Thursday, August 5, 2010

It's not all hard work

It is not all hard work being a bookseller. In March, Paul sent me to Japan for a book fair. It was a scary and wonderful experience. I was terrified that I didn’t speak any Japanese and the fact that I was going alone, but Japan is a breath-takingly beautiful, superbly run and filled with some very lovely and helpful people.


The book fair itself was well organised, hosting some of the oldest and most prestigious book firms in the world, showing astonishing illustrated Japanese books and scrolls; an eye opening experience.

My most memorable moment was when Josh Carey from Bondi Books took me along to dinner with his Japanese book seller friends. Bondi Books is located in Tokyo, but Josh is originally from Australia and use to live around the corner from the Cornstalk Bookshop. He is a young bookseller, as were his friends; a nice change. One of the booksellers knew about an exclusive restaurant and leading us into the back streets of Tokyo, seeming to get us lost.

We make our way through the back door of a large building and squeeze into a rickety elevator. When the doors open we file through into a small space with a large heavy metal door. Someone knocks, and just like in a movie a metal window slides open. They have a quick discussion and then we are let in. The interior is dark and atmospheric and smells delightful.

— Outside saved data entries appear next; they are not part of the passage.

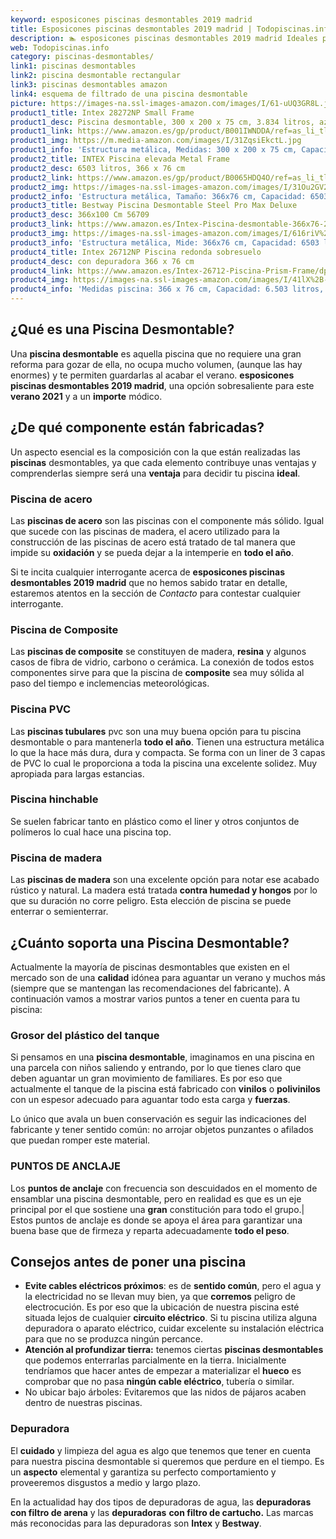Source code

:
 ```yaml
---
keyword: esposicones piscinas desmontables 2019 madrid
title: Esposicones piscinas desmontables 2019 madrid | Todopiscinas.info
description: 🏊 esposicones piscinas desmontables 2019 madrid Ideales para este verano 2021. Aquí puedes comprar esposicones piscinas desmontables 2019 madrid y comparar con otras similares. No dejes escapar esposicones piscinas desmontables 2019 madrid a un precio realmente tentador.
web: Todopiscinas.info
category: piscinas-desmontables/
link1: piscinas desmontables
link2: piscina desmontable rectangular
link3: piscinas desmontables amazon
link4: esquema de filtrado de una piscina desmontable
picture: https://images-na.ssl-images-amazon.com/images/I/61-uUQ3GR8L.jpg
product1_title: Intex 28272NP Small Frame
product1_desc: Piscina desmontable, 300 x 200 x 75 cm, 3.834 litros, azul
product1_link: https://www.amazon.es/gp/product/B001IWNDDA/ref=as_li_tl?ie=UTF8&camp=3638&creative=24630&creativeASIN=B001IWNDDA&linkCode=as2&tag=todopiscinas0e-21&linkId=25b9d647487c889cb6ef56ed63f50ca1
product1_img: https://m.media-amazon.com/images/I/31ZqsiEkctL.jpg
product1_info: 'Estructura metálica, Medidas: 300 x 200 x 75 cm, Capacidad: 3.834 litros, Para 6 personas (+ 6 años), Fácil montaje, Forma rectangular'
product2_title: INTEX Piscina elevada Metal Frame
product2_desc: 6503 litros, 366 x 76 cm
product2_link: https://www.amazon.es/gp/product/B0065HDQ4O/ref=as_li_tl?ie=UTF8&camp=3638&creative=24630&creativeASIN=B0065HDQ4O&linkCode=as2&tag=todopiscinas0e-21&linkId=ed2430e3ba564d3527ee103df33ed7b3
product2_img: https://images-na.ssl-images-amazon.com/images/I/31Ou2GV2SAL.jpg
product2_info: 'Estructura metálica, Tamaño: 366x76 cm, Capacidad: 6503 litros, Forma circular, De 4 a 7 personas (+6 años)'
product3_title: Bestway Piscina Desmontable Steel Pro Max Deluxe
product3_desc: 366x100 Cm 56709
product3_link: https://www.amazon.es/Intex-Piscina-desmontable-366x76-28210NP/dp/B0065HDQ4O?__mk_es_ES=%C3%85M%C3%85%C5%BD%C3%95%C3%91&crid=25UQGV9HG2INI&dchild=1&keywords=piscinas+desmontables&qid=1615854176&sprefix=piscinas+dem%2Caps%2C201&sr=8-5&linkCode=ll1&tag=todopiscinas0e-21&linkId=34f200977c6cbaab1f3f4d9ac0e64755&language=es_ES&ref_=as_li_ss_tl
product3_img: https://images-na.ssl-images-amazon.com/images/I/616riV%2BiY3L.jpg
product3_info: 'Estructura metálica, Mide: 366x76 cm, Capacidad: 6503 litros, De 4 a 7 personas mayores de 6 años, Forma circular, Tecnología Super-Tough'
product4_title: Intex 26712NP Piscina redonda sobresuelo
product4_desc: con depuradora 366 x 76 cm
product4_link: https://www.amazon.es/Intex-26712-Piscina-Prism-Frame/dp/B07FB823GL?__mk_es_ES=%C3%85M%C3%85%C5%BD%C3%95%C3%91&dchild=1&keywords=piscinas+desmontables+con+depuradora&qid=1615936418&sr=8-5&linkCode=ll1&tag=todopiscinas0e-21&linkId=d98699de7830cd471766fa1daa36de34&language=es_ES&ref_=as_li_ss_tl
product4_img: https://images-na.ssl-images-amazon.com/images/I/41lX%2B-YpibL.jpg
product4_info: 'Medidas piscina: 366 x 76 cm, Capacidad: 6.503 litros, Incluye depuradora de cartucha A, Lona resistente triple capa'
---
```


## ¿Qué es una Piscina Desmontable?

Una **piscina desmontable** es aquella piscina que no requiere una gran reforma para gozar de ella, no ocupa mucho volumen, (aunque las hay enormes) y te permiten guardarlas al acabar el verano.  **esposicones piscinas desmontables 2019 madrid**, una opción sobresaliente para este **verano 2021** y a un **importe** módico.

<brand-panel :title=product1_title :desc=product1_desc :img=product1_img :link=product1_link></brand-panel>

<external-banner></external-banner>



## ¿De qué componente están fabricadas?

Un aspecto esencial es la composición con la que están realizadas las **piscinas** desmontables, ya que cada elemento contribuye unas ventajas y comprenderlas siempre será una **ventaja** para decidir tu piscina **ideal**.


### Piscina de acero

Las **piscinas de acero** son las piscinas con el componente más sólido. Igual que sucede con las piscinas de madera, el acero utilizado para la construcción de las piscinas de acero está tratado de tal manera que impide su **oxidación** y se pueda dejar a la intemperie en **todo el año**.

Si te incita cualquier interrogante acerca de **esposicones piscinas desmontables 2019 madrid** que no hemos sabido tratar en detalle, estaremos atentos en la sección de _Contacto_ para contestar cualquier interrogante.


### Piscina de Composite

Las **piscinas de composite** se constituyen de madera, **resina** y algunos casos de fibra de vidrio, carbono o cerámica. La conexión de todos estos componentes sirve para que la piscina de **composite** sea muy sólida al paso del tiempo e inclemencias meteorológicas.


### Piscina  PVC

Las **piscinas tubulares** pvc son una muy buena opción para tu piscina desmontable o para mantenerla **todo el año**. Tienen una estructura metálica lo que la hace más dura, dura y compacta. Se forma con un liner de 3 capas de PVC lo cual le proporciona a toda la piscina una excelente solidez. Muy apropiada para largas estancias.


### Piscina hinchable

 Se suelen fabricar tanto en plástico como el liner y otros conjuntos de polímeros lo cual hace una piscina top.


### Piscina de madera

Las **piscinas de madera** son una excelente opción para notar ese acabado rústico y natural. La madera está tratada **contra humedad y hongos** por lo que su duración no corre peligro. Esta elección de piscina se puede enterrar o semienterrar.

<stats-list :link1=link1 :link2=link2 :link3=link3 :link4=link4 :category=category></stats-list>


## ¿Cuánto soporta una Piscina Desmontable?

Actualmente la mayoría de piscinas desmontables que existen en el mercado son de una **calidad** idónea para aguantar un verano y muchos más (siempre que se mantengan las recomendaciones del fabricante). A continuación vamos a mostrar varios puntos a tener en cuenta para tu piscina:


### Grosor del plástico del tanque

Si pensamos en una **piscina desmontable**, imaginamos en una piscina en una parcela con niños saliendo y entrando, por lo que tienes claro que deben aguantar un gran movimiento de familiares. Es por eso que actualmente el tanque de la piscina está fabricado con **vinilos** o **polivinilos** con un espesor adecuado para aguantar todo esta carga y **fuerzas**.

Lo único que avala un	 buen conservación es seguir las indicaciones del fabricante y tener sentido común: no arrojar objetos punzantes o afilados que puedan romper este material.


### PUNTOS DE ANCLAJE

Los **puntos de anclaje** con frecuencia son descuidados en el momento de ensamblar una piscina desmontable, pero en realidad es que es un eje principal por el que sostiene una **gran** constitución para todo el grupo.| Estos puntos de anclaje es donde se apoya el área para garantizar una buena base que de firmeza y reparta adecuadamente **todo el peso**.


## Consejos antes de poner una piscina



*   **Evite cables eléctricos próximos**: es de **sentido común**, pero el agua y la electricidad no se llevan muy bien, ya que **corremos** peligro de electrocución. Es por eso que la ubicación de nuestra piscina esté situada lejos de cualquier **circuito eléctrico**. Si tu piscina utiliza alguna depuradora o aparato eléctrico, cuidar excelente su instalación eléctrica para que no se produzca ningún percance.
*   **Atención al profundizar tierra:** tenemos ciertas **piscinas desmontables** que podemos enterrarlas parcialmente en la tierra. Inicialmente tendríamos que hacer antes de empezar a materializar el **hueco** es comprobar que no pasa **ningún cable eléctrico**, tubería o similar.
*   No ubicar bajo árboles: Evitaremos que las nidos de pájaros acaben dentro de nuestras piscinas.


### Depuradora

El **cuidado** y limpieza del agua es algo que tenemos que tener en cuenta para nuestra piscina desmontable si queremos que perdure en el tiempo. Es un **aspecto** elemental y garantiza su perfecto comportamiento y proveeremos disgustos a medio y largo plazo.

En la actualidad hay dos tipos de depuradoras de agua, las **depuradoras con filtro de arena** y  las **depuradoras** **con filtro de cartucho.** Las marcas más reconocidas para las depuradoras son **Intex** y **Bestway**.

Through a haze of smoke, we ate Teppanyaki and drank beer and chatted. I discovered through broken English and the kind translation of Josh that I was amongst an 8th and 13th generation book sellers. They spoke about their experiences during big earthquakes, fires that ravaged the city and epic wars. They told of books lost forever and those treasures hidden away from these perils. They boasted about big sales and their most precious books. But their proudest moments, the things that made them happiest of all, were their children and their wives or husbands. And in this technologically advanced era, they did not pull out folded photographs out of their wallets they pulled out their phones.

1 comment:

  1. Typically Japanese, in the fact that you would never be able to enter some places if not brought by a "regular"...
    Simply in a city that hides cozy restaurants or popular clubs either in the middle of a 40 stories building, as often as in a small alley at the end of a maze, wondering by yourself will be pretty hard to get there, so that's a really nice experience~!